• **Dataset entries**
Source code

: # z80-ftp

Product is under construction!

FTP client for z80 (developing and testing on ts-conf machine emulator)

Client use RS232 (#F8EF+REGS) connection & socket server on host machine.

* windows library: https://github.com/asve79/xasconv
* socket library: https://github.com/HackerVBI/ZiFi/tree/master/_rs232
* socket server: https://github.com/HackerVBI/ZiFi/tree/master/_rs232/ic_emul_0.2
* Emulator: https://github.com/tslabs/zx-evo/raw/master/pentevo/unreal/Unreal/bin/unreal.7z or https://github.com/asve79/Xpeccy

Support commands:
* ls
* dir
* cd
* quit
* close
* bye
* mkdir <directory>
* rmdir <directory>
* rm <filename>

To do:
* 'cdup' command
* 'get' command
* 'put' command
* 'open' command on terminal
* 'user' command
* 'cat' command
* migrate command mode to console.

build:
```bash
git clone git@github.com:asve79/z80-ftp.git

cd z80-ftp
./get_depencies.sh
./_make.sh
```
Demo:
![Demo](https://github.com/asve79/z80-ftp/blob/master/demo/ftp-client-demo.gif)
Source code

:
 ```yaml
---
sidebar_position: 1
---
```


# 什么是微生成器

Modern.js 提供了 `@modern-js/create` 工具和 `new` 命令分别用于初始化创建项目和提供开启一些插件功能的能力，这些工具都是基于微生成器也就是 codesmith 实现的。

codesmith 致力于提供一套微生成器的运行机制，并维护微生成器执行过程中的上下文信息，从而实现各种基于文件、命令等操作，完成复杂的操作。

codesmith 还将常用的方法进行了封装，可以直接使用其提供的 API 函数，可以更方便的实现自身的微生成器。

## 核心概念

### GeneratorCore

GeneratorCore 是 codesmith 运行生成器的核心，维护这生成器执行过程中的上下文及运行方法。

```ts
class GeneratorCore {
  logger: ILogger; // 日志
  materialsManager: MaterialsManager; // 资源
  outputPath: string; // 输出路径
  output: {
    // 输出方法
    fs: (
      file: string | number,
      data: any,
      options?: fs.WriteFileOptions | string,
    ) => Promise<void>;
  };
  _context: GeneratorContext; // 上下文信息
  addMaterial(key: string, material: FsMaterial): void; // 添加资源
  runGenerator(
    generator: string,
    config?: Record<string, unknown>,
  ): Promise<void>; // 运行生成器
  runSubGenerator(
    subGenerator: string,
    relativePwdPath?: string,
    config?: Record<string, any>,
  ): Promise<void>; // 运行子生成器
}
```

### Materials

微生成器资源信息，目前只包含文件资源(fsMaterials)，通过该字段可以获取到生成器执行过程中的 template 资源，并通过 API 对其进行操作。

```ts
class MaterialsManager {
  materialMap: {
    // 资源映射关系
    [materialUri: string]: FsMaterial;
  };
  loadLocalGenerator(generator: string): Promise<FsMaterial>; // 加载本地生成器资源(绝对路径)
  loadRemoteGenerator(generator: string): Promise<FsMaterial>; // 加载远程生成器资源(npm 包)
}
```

---

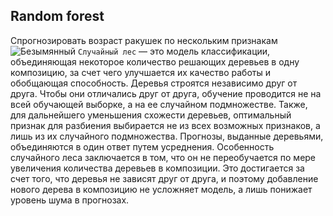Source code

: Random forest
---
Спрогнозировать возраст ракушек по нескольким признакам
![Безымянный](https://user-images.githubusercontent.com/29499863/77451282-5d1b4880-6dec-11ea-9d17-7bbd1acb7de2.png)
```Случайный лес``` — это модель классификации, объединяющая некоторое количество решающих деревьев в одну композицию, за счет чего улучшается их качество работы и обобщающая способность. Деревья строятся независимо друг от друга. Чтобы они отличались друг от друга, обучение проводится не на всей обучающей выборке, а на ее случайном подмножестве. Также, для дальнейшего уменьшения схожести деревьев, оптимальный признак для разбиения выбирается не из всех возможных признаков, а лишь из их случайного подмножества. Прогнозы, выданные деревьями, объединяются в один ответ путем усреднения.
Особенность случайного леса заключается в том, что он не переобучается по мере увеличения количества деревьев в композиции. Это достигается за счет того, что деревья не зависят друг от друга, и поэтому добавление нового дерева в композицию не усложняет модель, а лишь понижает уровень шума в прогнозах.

...

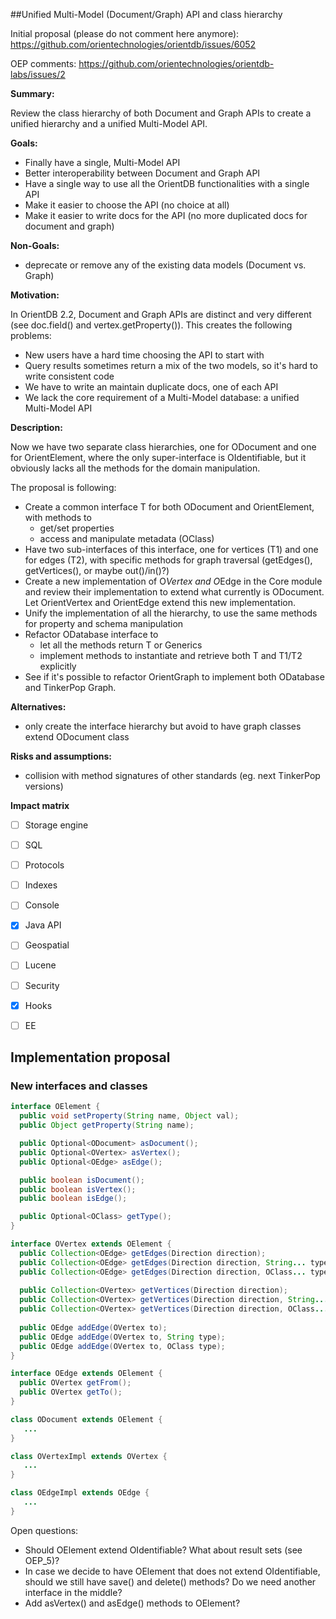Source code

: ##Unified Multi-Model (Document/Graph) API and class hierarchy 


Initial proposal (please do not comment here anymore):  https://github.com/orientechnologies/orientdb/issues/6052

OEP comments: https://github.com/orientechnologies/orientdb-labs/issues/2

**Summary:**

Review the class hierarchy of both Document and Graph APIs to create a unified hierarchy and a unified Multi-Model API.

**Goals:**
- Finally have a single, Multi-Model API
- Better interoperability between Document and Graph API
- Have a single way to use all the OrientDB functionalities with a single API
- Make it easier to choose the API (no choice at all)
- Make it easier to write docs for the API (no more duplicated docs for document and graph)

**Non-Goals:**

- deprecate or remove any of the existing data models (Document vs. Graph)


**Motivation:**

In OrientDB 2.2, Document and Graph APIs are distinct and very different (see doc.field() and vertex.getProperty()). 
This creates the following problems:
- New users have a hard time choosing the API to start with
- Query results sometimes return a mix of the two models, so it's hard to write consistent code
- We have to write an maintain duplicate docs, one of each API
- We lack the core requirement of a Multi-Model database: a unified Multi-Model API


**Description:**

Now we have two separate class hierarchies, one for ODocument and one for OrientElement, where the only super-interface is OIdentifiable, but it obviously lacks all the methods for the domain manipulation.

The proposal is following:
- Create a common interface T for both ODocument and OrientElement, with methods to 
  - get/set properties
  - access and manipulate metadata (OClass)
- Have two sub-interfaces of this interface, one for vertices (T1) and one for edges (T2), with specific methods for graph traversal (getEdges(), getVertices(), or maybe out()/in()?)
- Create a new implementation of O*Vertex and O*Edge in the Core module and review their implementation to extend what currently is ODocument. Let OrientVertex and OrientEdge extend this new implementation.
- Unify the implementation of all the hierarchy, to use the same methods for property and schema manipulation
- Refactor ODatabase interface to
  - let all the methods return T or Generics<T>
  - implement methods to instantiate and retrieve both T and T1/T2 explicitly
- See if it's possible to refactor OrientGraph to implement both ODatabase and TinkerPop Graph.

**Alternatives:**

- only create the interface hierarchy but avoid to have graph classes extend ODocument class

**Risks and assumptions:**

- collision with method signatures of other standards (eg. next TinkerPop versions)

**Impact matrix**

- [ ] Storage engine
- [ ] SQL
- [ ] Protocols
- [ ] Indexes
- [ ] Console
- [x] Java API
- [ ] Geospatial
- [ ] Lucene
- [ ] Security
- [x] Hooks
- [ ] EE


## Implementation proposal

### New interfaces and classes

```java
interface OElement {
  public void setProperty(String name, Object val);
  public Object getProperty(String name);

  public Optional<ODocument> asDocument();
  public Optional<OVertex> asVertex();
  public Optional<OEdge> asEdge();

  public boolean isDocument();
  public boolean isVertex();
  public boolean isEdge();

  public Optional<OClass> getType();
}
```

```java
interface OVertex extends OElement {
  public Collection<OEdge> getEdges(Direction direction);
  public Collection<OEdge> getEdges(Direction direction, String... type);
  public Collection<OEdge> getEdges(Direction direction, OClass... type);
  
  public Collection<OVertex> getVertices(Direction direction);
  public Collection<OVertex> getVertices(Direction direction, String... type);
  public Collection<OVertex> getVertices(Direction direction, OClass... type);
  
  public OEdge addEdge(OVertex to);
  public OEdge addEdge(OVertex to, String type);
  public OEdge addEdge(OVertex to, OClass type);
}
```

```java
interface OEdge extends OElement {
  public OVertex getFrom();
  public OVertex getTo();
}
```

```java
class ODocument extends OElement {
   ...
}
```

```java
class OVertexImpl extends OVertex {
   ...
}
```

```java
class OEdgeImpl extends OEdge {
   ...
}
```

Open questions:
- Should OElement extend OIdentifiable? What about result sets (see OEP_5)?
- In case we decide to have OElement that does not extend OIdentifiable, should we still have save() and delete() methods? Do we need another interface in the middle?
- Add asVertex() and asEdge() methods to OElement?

• **How to complete this task**
The lines to copy are those above that contain "Promise".

• **Exercise solution**
    ) => Promise<void>;
  ): Promise<void>; // 运行生成器
  ): Promise<void>; // 运行子生成器
  loadLocalGenerator(generator: string): Promise<FsMaterial>; // 加载本地生成器资源(绝对路径)
  loadRemoteGenerator(generator: string): Promise<FsMaterial>; // 加载远程生成器资源(npm 包)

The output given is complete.